22.º No artigo 29º alega matéria já alegada no primeiro processo e nos artigos seguintes, até o 40º, reproduz factos já dados como provados no primeiro processo (o que a própria admite no artigo 41º da PI)
23.º Nos artigos seguintes da PI repete factos alegados no primeiro processo e apenso de liquidação, assim como mencionada documentos que igualmente foram juntos nesse processo, quantificando os montantes que consideram que lhe são devidos, quer pelas comissões, quer pela indemnização de clientela, direito que, mais uma vez sustenta e suporta, na violação da cláusula de exclusividade que defende ter existido durante a vigência da relação contratual entre autora e ré, à semelhança do que já tinha alegado e peticionado no primeiro processo;».
Vejamos.
A excepção de caso julgado pressupõe a repetição de uma causa quando causa idêntica já foi decidida por sentença que transitou em julgado (Alberto dos Reis, C.P.C. anotado, vol. III, 4ª ed., págs. 91 e 92).
São duas as finalidades da existência de tal excepção.
Antes de mais e por um lado, a necessidade da certeza do direito e da segurança nas relações jurídicas, de forma que, uma vez transitada em julgado a decisão, esta defina “de modo irrefragável a relação jurídica sobre que recaiu”.

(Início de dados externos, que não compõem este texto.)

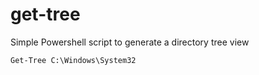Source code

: # get-tree
Simple Powershell script to generate a directory tree view

``Get-Tree C:\Windows\System32``
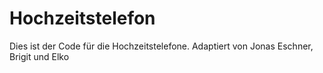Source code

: # Hochzeitstelefon

Dies ist der Code für die Hochzeitstelefone. 
Adaptiert von Jonas Eschner, Brigit und Elko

Por outro lado, a de evitar que o tribunal seja colocado na “triste e desairosa” situação de ter de contradizer ou repetir uma decisão anterior - neste caso a segunda decisão seria inútil, naquele “as partes ficariam perante duas sentenças contraditórias”, sempre com “desprestígio manifesto dos tribunais” (ob. e aut. cits, págs. 94 e 95).
Na verdade, o prestígio dos tribunais ficaria comprometido “se a mesma situação concreta uma vez definida pelo tribunal num determinado sentido, pudesse depois ser validamente definida em sentido diferente” (Manuel de Andrade, Noções Elementares de Processo Civil, pág. 306).

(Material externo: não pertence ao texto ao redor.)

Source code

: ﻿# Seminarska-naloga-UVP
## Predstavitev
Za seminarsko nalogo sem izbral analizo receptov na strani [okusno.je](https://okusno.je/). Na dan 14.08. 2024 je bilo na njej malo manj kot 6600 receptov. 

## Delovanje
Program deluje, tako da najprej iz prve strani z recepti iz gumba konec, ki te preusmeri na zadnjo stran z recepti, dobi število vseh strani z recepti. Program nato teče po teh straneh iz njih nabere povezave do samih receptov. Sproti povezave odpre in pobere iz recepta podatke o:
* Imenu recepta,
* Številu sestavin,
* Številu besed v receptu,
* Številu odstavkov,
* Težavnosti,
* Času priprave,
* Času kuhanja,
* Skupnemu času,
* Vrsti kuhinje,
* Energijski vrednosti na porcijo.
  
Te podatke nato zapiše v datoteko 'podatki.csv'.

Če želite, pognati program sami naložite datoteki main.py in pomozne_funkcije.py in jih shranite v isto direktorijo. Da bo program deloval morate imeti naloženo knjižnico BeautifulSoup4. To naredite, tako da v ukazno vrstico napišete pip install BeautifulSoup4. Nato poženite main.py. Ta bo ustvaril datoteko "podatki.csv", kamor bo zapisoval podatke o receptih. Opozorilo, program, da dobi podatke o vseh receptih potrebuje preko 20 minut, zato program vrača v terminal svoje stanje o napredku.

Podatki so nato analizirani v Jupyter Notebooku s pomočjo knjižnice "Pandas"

Segundo o art. 581º do C.P.C. a repetição da causa pressupõe três identidades fundamentais: a identidade dos sujeitos, a identidade do pedido e a identidade da causa de pedir:
- Identidade dos sujeitos:
Ocorre quando as partes são as mesmas sob o ponto de vista da sua qualidade jurídica.
O que importa não é a identidade física, mas que as pessoas tenham a mesma posição ou a mesma qualidade jurídica.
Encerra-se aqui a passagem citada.